1C Public-cum-Private Trusts: There may be certain trusts whose part of the income may be applied for public purposes and a part may go to a private person or persons. Such trusts are known as Public cum Private Trusts. Such trusts, in respect of the portion of the income going to private person or persons are assessable as private trusts and in respect of that portion of the income which is applied for public purposes, they shall be eligible for exemption under section 11 provided these trust are created before the commencement of Income-tax Act, 1961 i.e. before 1-4-1962. Public-cum-private created on or after 1-4-1963 shall not be eligible for exemption u/s 11,.
TAX Exemption under sections 11 to 13
Subject to the provisions of sections 60 to 63, certain incomes of a charitable/ religious trust or institution are not included in its total income to the extent and subject to the conditions specified in the Act. The word Trust as used in the context of sections 11 to 13 of the Income-tax Act, includes in addition to the trust “any other legal obligation“.

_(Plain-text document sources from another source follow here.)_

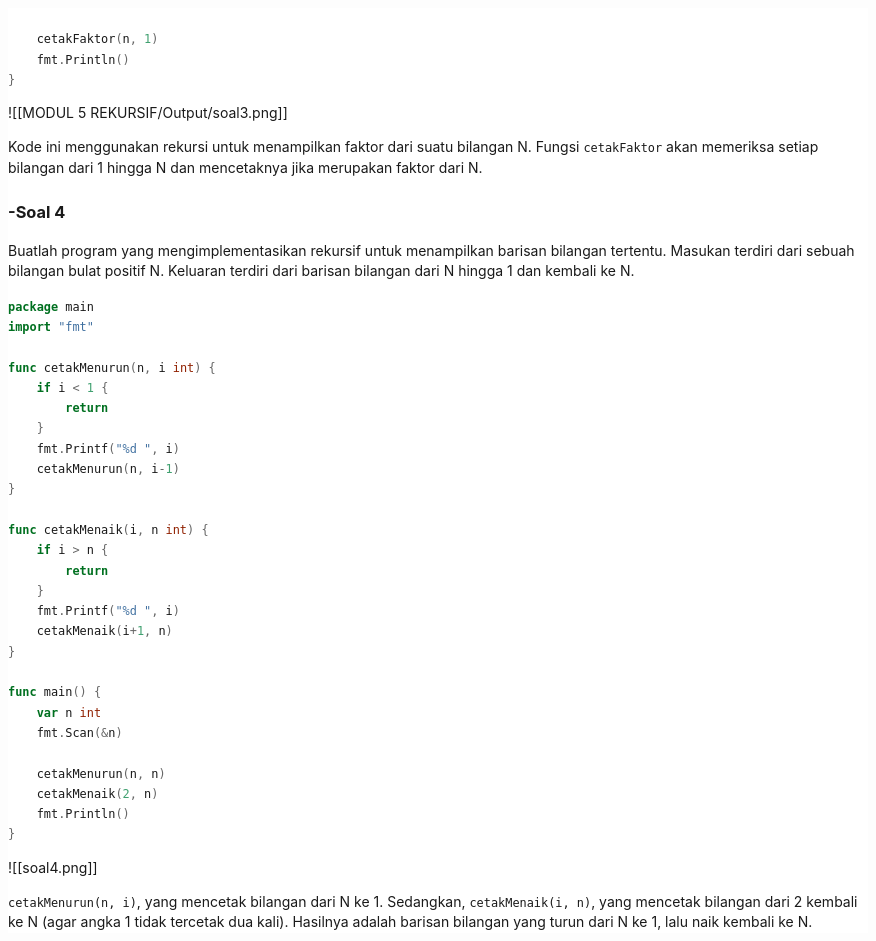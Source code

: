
 ```go
  
    cetakFaktor(n, 1)
    fmt.Println()
}
```

![[MODUL 5 REKURSIF/Output/soal3.png]]

Kode ini menggunakan rekursi untuk menampilkan faktor dari suatu bilangan N. Fungsi `cetakFaktor` akan memeriksa setiap bilangan dari 1 hingga N dan mencetaknya jika merupakan faktor dari N.


### -Soal 4
Buatlah program yang mengimplementasikan rekursif untuk menampilkan barisan bilangan tertentu. 
Masukan terdiri dari sebuah bilangan bulat positif N. 
Keluaran terdiri dari barisan bilangan dari N hingga 1 dan kembali ke N.

```go
package main
import "fmt"
  
func cetakMenurun(n, i int) {
    if i < 1 {
        return
    }
    fmt.Printf("%d ", i)
    cetakMenurun(n, i-1)
}
  
func cetakMenaik(i, n int) {
    if i > n {
        return
    }
    fmt.Printf("%d ", i)
    cetakMenaik(i+1, n)
}
  
func main() {
    var n int
    fmt.Scan(&n)
  
    cetakMenurun(n, n)
    cetakMenaik(2, n)
    fmt.Println()
}
```

![[soal4.png]]

`cetakMenurun(n, i)`, yang mencetak bilangan dari N ke 1. Sedangkan, `cetakMenaik(i, n)`, yang mencetak bilangan dari 2 kembali ke N (agar angka 1 tidak tercetak dua kali). Hasilnya adalah barisan bilangan yang turun dari N ke 1, lalu naik kembali ke N.
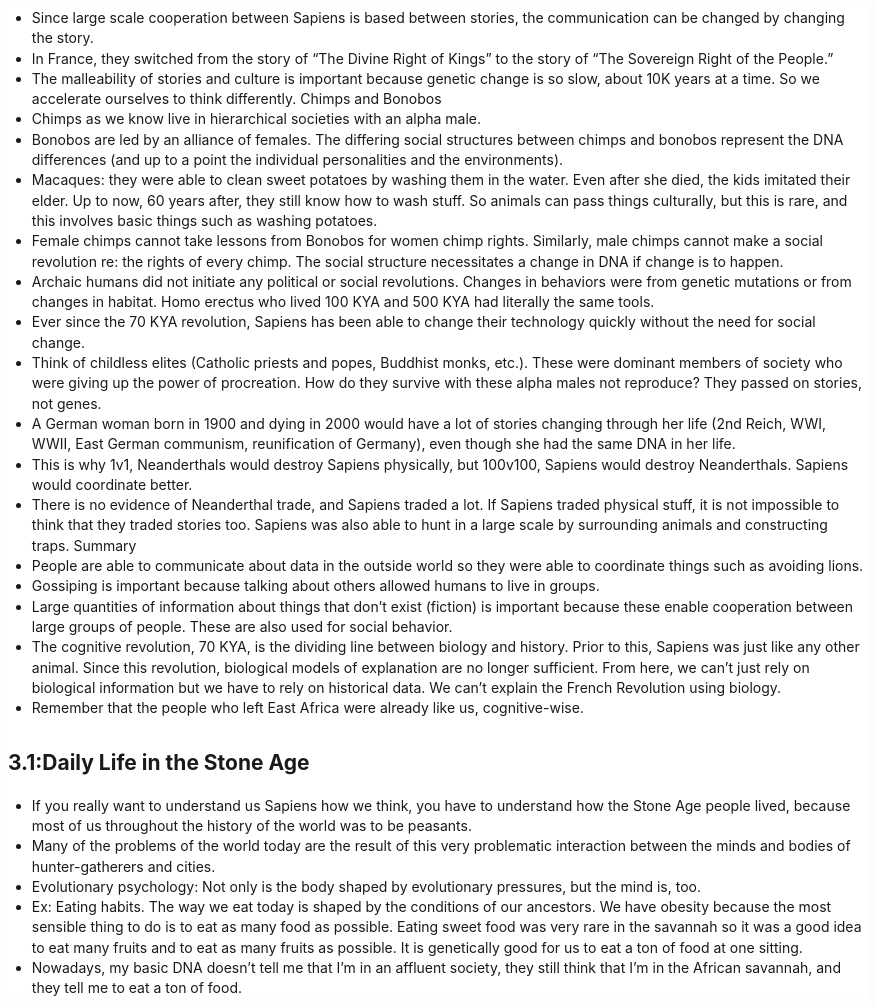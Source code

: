 * Since large scale cooperation between Sapiens is based between stories, the communication can be changed by changing the story.
* In France, they switched from the story of “The Divine Right of Kings” to the story of “The Sovereign Right of the People.”
* The malleability of stories and culture is important because genetic change is so slow, about 10K years at a time. So we accelerate ourselves to think differently.
Chimps and Bonobos
* Chimps as we know live in hierarchical societies with an alpha male.
* Bonobos are led by an alliance of females. The differing social structures between chimps and bonobos represent the DNA differences (and up to a point the individual personalities and the environments).
* Macaques: they were able to clean sweet potatoes by washing them in the water. Even after she died, the kids imitated their elder. Up to now, 60 years after, they still know how to wash stuff. So animals can pass things culturally, but this is rare, and this involves basic things such as washing potatoes.
* Female chimps cannot take lessons from Bonobos for women chimp rights. Similarly, male chimps cannot make a social revolution re: the rights of every chimp. The social structure necessitates a change in DNA if change is to happen.
* Archaic humans did not initiate any political or social revolutions. Changes in behaviors were from genetic mutations or from changes in habitat. Homo erectus who lived 100 KYA and 500 KYA had literally the same tools.
* Ever since the 70 KYA revolution, Sapiens has been able to change their technology quickly without the need for social change.
* Think of childless elites (Catholic priests and popes, Buddhist monks, etc.). These were dominant members of society who were giving up the power of procreation. How do they survive with these alpha males not reproduce? They passed on stories, not genes.
* A German woman born in 1900 and dying in 2000 would have a lot of stories changing through her life (2nd Reich, WWI, WWII, East German communism, reunification of Germany), even though she had the same DNA in her life.
* This is why 1v1, Neanderthals would destroy Sapiens physically, but 100v100, Sapiens would destroy Neanderthals. Sapiens would coordinate better.
* There is no evidence of Neanderthal trade, and Sapiens traded a lot. If Sapiens traded physical stuff, it is not impossible to think that they traded stories too. Sapiens was also able to hunt in a large scale by surrounding animals and constructing traps.
Summary
* People are able to communicate about data in the outside world so they were able to coordinate things such as avoiding lions.
* Gossiping is important because talking about others allowed humans to live in groups.
* Large quantities of information about things that don’t exist (fiction) is important because these enable cooperation between large groups of people. These are also used for social behavior.
* The cognitive revolution, 70 KYA, is the dividing line between biology and history. Prior to this, Sapiens was just like any other animal. Since this revolution, biological models of explanation are no longer sufficient. From here, we can’t just rely on biological information but we have to rely on historical data. We can’t explain the French Revolution using biology.
* Remember that the people who left East Africa were already like us, cognitive-wise.
 
## 3.1:Daily Life in the Stone Age

* If you really want to understand us Sapiens how we think, you have to understand how the Stone Age people lived, because most of us throughout the history of the world was to be peasants.
* Many of the problems of the world today are the result of this very problematic interaction between the minds and bodies of hunter-gatherers and cities.
* Evolutionary psychology: Not only is the body shaped by evolutionary pressures, but the mind is, too.
* Ex: Eating habits. The way we eat today is shaped by the conditions of our ancestors. We have obesity because the most sensible thing to do is to eat as many food as possible. Eating sweet food was very rare in the savannah so it was a good idea to eat many fruits and to eat as many fruits as possible. It is genetically good for us to eat a ton of food at one sitting.
* Nowadays, my basic DNA doesn’t tell me that I’m in an affluent society, they still think that I’m in the African savannah, and they tell me to eat a ton of food.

Subject to the provisions of sections 60 to 63: Section 11 starts with the opening phrase “subject to the provisions of sections 60 to 63. It means that if there is:
(a)   a transfer of income without transfer of an asset; or
(b)   revocable transfer of assets,
the income from that asset, in that case, shall be taxable in the hands of transferor and not the transferee.
Sections applicable for charitable or religious trust:
The following sections of the Income-tax Act deal with the subject of exemption of income from property held for charitable or religious purposes:
Section 11 :-   Exemption of Income from property held in trust or other legal obligation, for religious or charitable purposes.

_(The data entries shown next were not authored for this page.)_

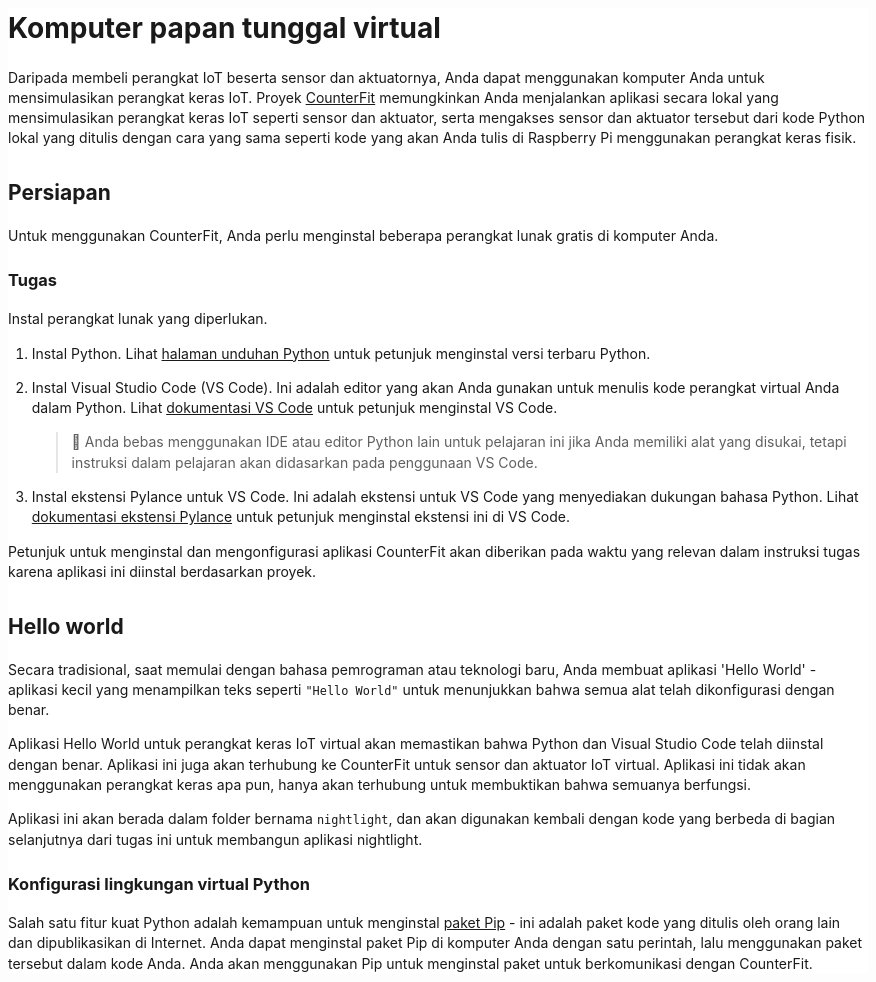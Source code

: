 
# Komputer papan tunggal virtual

Daripada membeli perangkat IoT beserta sensor dan aktuatornya, Anda dapat menggunakan komputer Anda untuk mensimulasikan perangkat keras IoT. Proyek [CounterFit](https://github.com/CounterFit-IoT/CounterFit) memungkinkan Anda menjalankan aplikasi secara lokal yang mensimulasikan perangkat keras IoT seperti sensor dan aktuator, serta mengakses sensor dan aktuator tersebut dari kode Python lokal yang ditulis dengan cara yang sama seperti kode yang akan Anda tulis di Raspberry Pi menggunakan perangkat keras fisik.

## Persiapan

Untuk menggunakan CounterFit, Anda perlu menginstal beberapa perangkat lunak gratis di komputer Anda.

### Tugas

Instal perangkat lunak yang diperlukan.

1. Instal Python. Lihat [halaman unduhan Python](https://www.python.org/downloads/) untuk petunjuk menginstal versi terbaru Python.

1. Instal Visual Studio Code (VS Code). Ini adalah editor yang akan Anda gunakan untuk menulis kode perangkat virtual Anda dalam Python. Lihat [dokumentasi VS Code](https://code.visualstudio.com?WT.mc_id=academic-17441-jabenn) untuk petunjuk menginstal VS Code.

    > 💁 Anda bebas menggunakan IDE atau editor Python lain untuk pelajaran ini jika Anda memiliki alat yang disukai, tetapi instruksi dalam pelajaran akan didasarkan pada penggunaan VS Code.

1. Instal ekstensi Pylance untuk VS Code. Ini adalah ekstensi untuk VS Code yang menyediakan dukungan bahasa Python. Lihat [dokumentasi ekstensi Pylance](https://marketplace.visualstudio.com/items?WT.mc_id=academic-17441-jabenn&itemName=ms-python.vscode-pylance) untuk petunjuk menginstal ekstensi ini di VS Code.

Petunjuk untuk menginstal dan mengonfigurasi aplikasi CounterFit akan diberikan pada waktu yang relevan dalam instruksi tugas karena aplikasi ini diinstal berdasarkan proyek.

## Hello world

Secara tradisional, saat memulai dengan bahasa pemrograman atau teknologi baru, Anda membuat aplikasi 'Hello World' - aplikasi kecil yang menampilkan teks seperti `"Hello World"` untuk menunjukkan bahwa semua alat telah dikonfigurasi dengan benar.

Aplikasi Hello World untuk perangkat keras IoT virtual akan memastikan bahwa Python dan Visual Studio Code telah diinstal dengan benar. Aplikasi ini juga akan terhubung ke CounterFit untuk sensor dan aktuator IoT virtual. Aplikasi ini tidak akan menggunakan perangkat keras apa pun, hanya akan terhubung untuk membuktikan bahwa semuanya berfungsi.

Aplikasi ini akan berada dalam folder bernama `nightlight`, dan akan digunakan kembali dengan kode yang berbeda di bagian selanjutnya dari tugas ini untuk membangun aplikasi nightlight.

### Konfigurasi lingkungan virtual Python

Salah satu fitur kuat Python adalah kemampuan untuk menginstal [paket Pip](https://pypi.org) - ini adalah paket kode yang ditulis oleh orang lain dan dipublikasikan di Internet. Anda dapat menginstal paket Pip di komputer Anda dengan satu perintah, lalu menggunakan paket tersebut dalam kode Anda. Anda akan menggunakan Pip untuk menginstal paket untuk berkomunikasi dengan CounterFit.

Section 12  :- Exemption of Income derived by such a trust from voluntary contributions not being contributions made with a specific direction that they shall form part of the corpus of the trust or institution.
Section 12A :- Prescribes the conditions for registration of a trust etc.
Section 12AA    :- Prescribes the procedure for registration.
Section 13 :- Enumerates the circumstances under which exemption available under sections 11 and 12 will be denied.
The exemption outlined in section 11 are subject to the fulfillment, not only of the various conditions set out in this section but also those set out in sections 12, 12A,  12AA, 13 and 60 to 63
Conditions to be satisfied for claiming exemption under section 11:
For claiming exemption under section 11, the following conditions must be satisfied:
(a)   Trust must have been created for any lawful purpose;

(b) Such trust/institution must be for charitable or religious purposes. According to section 2(15), charitable purpose includes relief of the poor, education, medical relief and the advancement of any other object of general public utility.